Collected data
+-------+

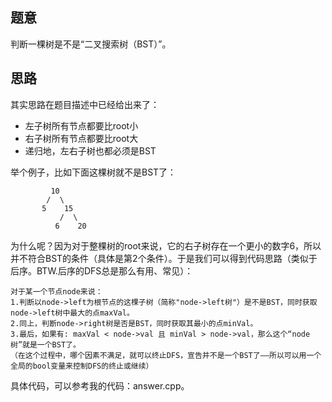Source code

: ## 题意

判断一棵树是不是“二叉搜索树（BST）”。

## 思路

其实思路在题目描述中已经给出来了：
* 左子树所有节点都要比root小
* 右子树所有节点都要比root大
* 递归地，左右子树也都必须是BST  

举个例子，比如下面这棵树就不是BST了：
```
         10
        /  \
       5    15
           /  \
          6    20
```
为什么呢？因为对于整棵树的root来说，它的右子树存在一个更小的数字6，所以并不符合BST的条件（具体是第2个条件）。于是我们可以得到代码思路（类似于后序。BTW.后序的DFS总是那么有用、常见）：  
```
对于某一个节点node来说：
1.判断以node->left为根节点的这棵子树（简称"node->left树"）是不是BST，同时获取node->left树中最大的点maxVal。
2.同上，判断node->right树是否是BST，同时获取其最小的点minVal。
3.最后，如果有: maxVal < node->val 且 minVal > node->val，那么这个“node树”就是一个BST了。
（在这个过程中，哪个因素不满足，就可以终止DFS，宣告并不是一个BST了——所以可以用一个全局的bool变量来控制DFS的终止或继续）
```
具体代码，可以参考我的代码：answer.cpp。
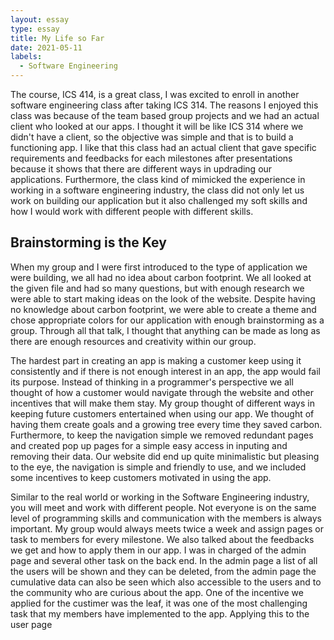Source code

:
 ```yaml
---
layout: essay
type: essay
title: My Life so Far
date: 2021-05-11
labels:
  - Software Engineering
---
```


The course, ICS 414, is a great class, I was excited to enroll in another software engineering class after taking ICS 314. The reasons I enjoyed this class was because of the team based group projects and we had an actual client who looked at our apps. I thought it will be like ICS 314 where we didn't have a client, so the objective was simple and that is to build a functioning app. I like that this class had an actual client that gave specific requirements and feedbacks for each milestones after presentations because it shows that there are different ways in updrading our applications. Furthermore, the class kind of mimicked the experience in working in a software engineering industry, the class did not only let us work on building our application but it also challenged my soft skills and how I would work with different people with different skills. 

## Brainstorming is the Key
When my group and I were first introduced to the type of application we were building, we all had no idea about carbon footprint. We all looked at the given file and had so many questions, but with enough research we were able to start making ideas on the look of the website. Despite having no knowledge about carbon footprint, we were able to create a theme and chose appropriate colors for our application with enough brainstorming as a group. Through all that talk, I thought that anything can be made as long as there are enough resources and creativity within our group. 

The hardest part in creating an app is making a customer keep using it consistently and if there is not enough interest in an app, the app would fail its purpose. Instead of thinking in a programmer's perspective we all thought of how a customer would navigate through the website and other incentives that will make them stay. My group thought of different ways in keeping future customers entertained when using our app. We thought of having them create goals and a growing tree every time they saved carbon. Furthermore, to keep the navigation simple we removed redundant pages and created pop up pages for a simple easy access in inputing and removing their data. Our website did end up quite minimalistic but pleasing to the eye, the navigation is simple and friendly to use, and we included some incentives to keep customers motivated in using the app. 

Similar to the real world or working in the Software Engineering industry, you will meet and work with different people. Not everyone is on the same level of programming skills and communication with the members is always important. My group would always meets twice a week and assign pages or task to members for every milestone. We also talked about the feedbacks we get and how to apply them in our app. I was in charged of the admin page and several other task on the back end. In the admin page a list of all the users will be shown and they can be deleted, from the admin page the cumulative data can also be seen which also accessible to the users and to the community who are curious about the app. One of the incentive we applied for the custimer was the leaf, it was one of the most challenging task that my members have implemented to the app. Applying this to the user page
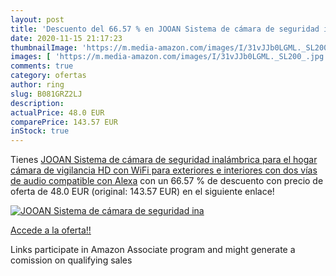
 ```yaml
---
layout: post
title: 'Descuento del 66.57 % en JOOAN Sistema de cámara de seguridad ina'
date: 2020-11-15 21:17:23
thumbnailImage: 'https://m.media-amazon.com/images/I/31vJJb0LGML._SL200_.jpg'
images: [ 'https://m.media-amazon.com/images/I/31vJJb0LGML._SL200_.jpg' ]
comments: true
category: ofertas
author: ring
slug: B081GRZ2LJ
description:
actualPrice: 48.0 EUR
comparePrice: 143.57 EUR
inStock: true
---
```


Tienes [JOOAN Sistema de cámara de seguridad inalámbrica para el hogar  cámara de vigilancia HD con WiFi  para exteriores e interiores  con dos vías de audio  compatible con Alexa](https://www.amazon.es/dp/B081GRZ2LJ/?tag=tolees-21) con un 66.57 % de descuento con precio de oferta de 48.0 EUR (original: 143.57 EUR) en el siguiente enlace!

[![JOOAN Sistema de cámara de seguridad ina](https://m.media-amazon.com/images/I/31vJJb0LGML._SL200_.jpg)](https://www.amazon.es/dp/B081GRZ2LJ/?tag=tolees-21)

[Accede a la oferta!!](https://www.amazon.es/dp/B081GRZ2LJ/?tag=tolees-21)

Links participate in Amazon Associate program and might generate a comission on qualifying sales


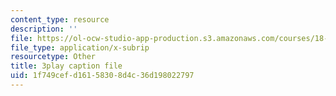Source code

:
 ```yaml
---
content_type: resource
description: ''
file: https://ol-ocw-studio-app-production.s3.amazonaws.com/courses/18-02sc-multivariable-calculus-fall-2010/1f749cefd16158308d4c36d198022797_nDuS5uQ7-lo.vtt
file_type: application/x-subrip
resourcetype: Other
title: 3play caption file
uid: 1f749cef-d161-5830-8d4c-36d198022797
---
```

+-------+

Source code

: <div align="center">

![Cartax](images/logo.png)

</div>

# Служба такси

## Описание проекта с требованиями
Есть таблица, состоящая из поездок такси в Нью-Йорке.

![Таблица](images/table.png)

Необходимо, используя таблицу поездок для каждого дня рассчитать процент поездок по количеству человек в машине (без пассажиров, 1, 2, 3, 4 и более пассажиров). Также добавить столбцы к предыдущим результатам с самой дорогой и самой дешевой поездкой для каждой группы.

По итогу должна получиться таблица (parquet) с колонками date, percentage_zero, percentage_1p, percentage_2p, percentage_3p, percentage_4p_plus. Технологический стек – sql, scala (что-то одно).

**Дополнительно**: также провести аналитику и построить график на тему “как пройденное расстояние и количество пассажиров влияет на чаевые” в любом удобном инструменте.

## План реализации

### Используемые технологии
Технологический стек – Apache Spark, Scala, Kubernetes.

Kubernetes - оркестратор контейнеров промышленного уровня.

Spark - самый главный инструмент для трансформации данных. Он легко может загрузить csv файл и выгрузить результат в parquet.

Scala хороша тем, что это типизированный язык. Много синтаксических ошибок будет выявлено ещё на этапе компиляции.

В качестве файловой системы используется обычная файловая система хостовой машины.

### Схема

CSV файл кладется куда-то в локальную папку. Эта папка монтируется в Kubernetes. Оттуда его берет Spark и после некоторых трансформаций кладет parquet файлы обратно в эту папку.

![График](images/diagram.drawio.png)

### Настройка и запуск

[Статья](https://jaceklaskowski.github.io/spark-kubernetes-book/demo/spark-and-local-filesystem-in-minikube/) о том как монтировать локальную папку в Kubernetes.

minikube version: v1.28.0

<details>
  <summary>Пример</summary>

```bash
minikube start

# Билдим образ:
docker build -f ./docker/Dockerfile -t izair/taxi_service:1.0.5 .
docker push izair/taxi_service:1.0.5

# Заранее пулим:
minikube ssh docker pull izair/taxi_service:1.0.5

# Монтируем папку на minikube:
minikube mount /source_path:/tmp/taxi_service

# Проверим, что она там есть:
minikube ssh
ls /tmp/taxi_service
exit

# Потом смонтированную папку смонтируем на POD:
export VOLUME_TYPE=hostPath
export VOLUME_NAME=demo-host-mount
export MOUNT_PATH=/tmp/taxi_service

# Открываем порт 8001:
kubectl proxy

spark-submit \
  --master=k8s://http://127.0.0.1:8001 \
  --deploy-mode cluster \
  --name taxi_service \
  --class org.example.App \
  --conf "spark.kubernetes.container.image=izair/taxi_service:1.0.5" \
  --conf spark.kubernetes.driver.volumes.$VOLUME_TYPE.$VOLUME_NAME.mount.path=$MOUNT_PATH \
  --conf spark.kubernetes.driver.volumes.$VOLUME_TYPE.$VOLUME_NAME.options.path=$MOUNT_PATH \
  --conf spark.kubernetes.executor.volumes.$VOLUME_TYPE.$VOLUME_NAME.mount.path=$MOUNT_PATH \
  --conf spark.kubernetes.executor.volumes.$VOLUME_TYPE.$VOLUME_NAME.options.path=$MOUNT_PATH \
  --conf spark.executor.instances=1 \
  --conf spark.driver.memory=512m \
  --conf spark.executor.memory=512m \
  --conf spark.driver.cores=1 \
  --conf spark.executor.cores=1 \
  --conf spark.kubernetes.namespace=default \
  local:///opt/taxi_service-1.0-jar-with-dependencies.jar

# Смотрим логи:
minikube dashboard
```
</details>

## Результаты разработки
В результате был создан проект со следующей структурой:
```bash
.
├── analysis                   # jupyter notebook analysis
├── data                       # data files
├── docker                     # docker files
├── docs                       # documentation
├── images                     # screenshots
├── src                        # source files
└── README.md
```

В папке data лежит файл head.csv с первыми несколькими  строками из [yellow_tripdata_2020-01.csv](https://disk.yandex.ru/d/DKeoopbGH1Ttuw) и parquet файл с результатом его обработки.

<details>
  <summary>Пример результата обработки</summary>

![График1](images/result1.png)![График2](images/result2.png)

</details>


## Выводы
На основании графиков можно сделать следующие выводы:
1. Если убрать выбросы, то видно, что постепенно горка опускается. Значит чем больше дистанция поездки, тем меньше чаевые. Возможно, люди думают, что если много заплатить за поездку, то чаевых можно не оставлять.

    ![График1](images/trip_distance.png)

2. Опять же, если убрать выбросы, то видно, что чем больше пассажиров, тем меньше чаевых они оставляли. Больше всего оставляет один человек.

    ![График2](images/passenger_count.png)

+-------+

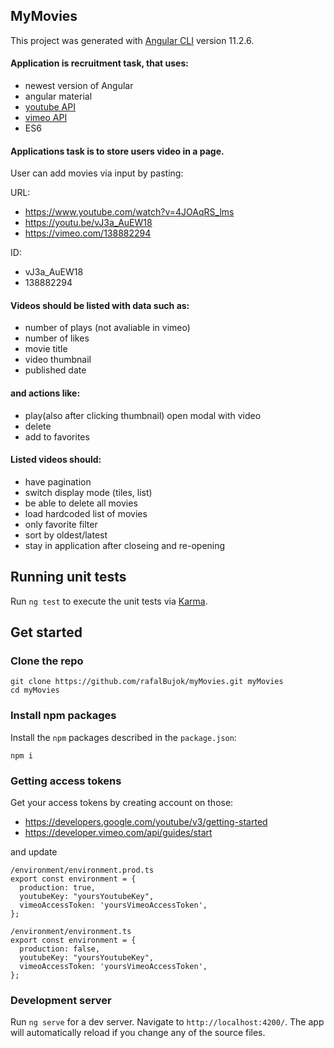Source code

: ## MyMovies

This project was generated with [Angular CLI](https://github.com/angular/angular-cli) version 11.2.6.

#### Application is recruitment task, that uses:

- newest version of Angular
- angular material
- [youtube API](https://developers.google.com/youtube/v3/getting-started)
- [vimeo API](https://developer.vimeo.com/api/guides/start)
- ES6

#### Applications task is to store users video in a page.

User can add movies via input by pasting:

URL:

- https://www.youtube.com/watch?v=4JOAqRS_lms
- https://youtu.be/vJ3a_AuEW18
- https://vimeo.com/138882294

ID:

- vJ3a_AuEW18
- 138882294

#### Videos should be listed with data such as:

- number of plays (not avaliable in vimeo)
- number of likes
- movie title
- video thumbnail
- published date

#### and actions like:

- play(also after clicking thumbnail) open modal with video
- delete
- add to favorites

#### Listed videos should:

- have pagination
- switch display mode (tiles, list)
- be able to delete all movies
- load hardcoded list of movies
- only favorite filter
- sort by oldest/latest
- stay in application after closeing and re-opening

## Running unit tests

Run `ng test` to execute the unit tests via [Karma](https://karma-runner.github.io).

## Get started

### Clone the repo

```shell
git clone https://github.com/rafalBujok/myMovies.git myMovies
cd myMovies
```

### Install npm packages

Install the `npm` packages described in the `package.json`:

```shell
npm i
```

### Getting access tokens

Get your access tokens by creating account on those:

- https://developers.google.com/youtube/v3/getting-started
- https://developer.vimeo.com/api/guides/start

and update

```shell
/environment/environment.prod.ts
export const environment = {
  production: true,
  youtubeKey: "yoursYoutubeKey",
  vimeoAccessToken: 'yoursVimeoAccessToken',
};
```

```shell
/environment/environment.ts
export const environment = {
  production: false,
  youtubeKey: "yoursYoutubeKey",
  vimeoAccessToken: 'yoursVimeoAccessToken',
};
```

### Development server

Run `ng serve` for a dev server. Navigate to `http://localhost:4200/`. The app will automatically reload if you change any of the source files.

+-------+

● Description of the task: Within the data above, the span starting at the line containing "- vJ3a_AuEW18" and ending at the line containing "## Get started" is to be retyped exactly, with no other lines.

● Task output:
- vJ3a_AuEW18
- 138882294

#### Videos should be listed with data such as:

- number of plays (not avaliable in vimeo)
- number of likes
- movie title
- video thumbnail
- published date

#### and actions like:

- play(also after clicking thumbnail) open modal with video
- delete
- add to favorites

#### Listed videos should:

- have pagination
- switch display mode (tiles, list)
- be able to delete all movies
- load hardcoded list of movies
- only favorite filter
- sort by oldest/latest
- stay in application after closeing and re-opening

## Running unit tests

Run `ng test` to execute the unit tests via [Karma](https://karma-runner.github.io).

## Get started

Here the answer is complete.